=== The data ===
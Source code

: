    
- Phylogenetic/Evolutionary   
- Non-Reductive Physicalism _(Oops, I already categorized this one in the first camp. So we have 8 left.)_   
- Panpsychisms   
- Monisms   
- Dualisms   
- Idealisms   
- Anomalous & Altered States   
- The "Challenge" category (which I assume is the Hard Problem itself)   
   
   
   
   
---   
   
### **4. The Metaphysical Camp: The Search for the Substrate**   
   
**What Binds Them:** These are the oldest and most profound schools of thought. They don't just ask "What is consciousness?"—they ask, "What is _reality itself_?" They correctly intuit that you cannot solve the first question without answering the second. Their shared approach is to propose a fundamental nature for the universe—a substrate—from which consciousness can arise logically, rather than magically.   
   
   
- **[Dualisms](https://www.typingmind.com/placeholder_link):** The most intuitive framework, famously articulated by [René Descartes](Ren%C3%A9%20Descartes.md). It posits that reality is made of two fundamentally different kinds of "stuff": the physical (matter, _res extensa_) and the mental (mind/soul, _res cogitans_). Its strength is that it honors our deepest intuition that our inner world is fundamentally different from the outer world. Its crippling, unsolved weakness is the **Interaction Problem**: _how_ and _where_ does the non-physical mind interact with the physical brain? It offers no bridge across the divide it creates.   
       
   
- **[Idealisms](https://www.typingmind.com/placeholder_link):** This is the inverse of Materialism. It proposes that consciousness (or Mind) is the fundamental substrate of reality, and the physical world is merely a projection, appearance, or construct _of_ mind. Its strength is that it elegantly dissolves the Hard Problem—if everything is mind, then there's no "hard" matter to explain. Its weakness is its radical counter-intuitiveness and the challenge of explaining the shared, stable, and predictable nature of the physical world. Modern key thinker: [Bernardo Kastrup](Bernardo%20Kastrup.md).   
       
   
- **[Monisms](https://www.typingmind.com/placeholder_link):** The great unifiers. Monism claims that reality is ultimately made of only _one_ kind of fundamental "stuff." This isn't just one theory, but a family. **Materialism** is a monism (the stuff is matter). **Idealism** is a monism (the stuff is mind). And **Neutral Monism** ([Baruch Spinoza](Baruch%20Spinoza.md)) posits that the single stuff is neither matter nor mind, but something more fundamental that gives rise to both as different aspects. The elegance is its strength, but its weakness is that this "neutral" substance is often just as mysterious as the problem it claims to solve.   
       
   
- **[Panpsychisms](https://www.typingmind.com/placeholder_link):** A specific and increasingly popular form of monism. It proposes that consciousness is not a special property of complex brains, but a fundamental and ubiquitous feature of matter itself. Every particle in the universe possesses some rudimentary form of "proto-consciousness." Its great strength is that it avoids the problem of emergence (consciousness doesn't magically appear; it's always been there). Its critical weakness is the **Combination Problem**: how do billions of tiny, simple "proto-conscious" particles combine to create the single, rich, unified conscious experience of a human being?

=== Work required ===
Starting with the line above that holds "### **4. The Metaphysical" and stopping with the line that holds "rather than magically.", reproduce each line exactly, omitting all other lines.

=== Answer to the exercise ===
### **4. The Metaphysical Camp: The Search for the Substrate**   
   
**What Binds Them:** These are the oldest and most profound schools of thought. They don't just ask "What is consciousness?"—they ask, "What is _reality itself_?" They correctly intuit that you cannot solve the first question without answering the second. Their shared approach is to propose a fundamental nature for the universe—a substrate—from which consciousness can arise logically, rather than magically.   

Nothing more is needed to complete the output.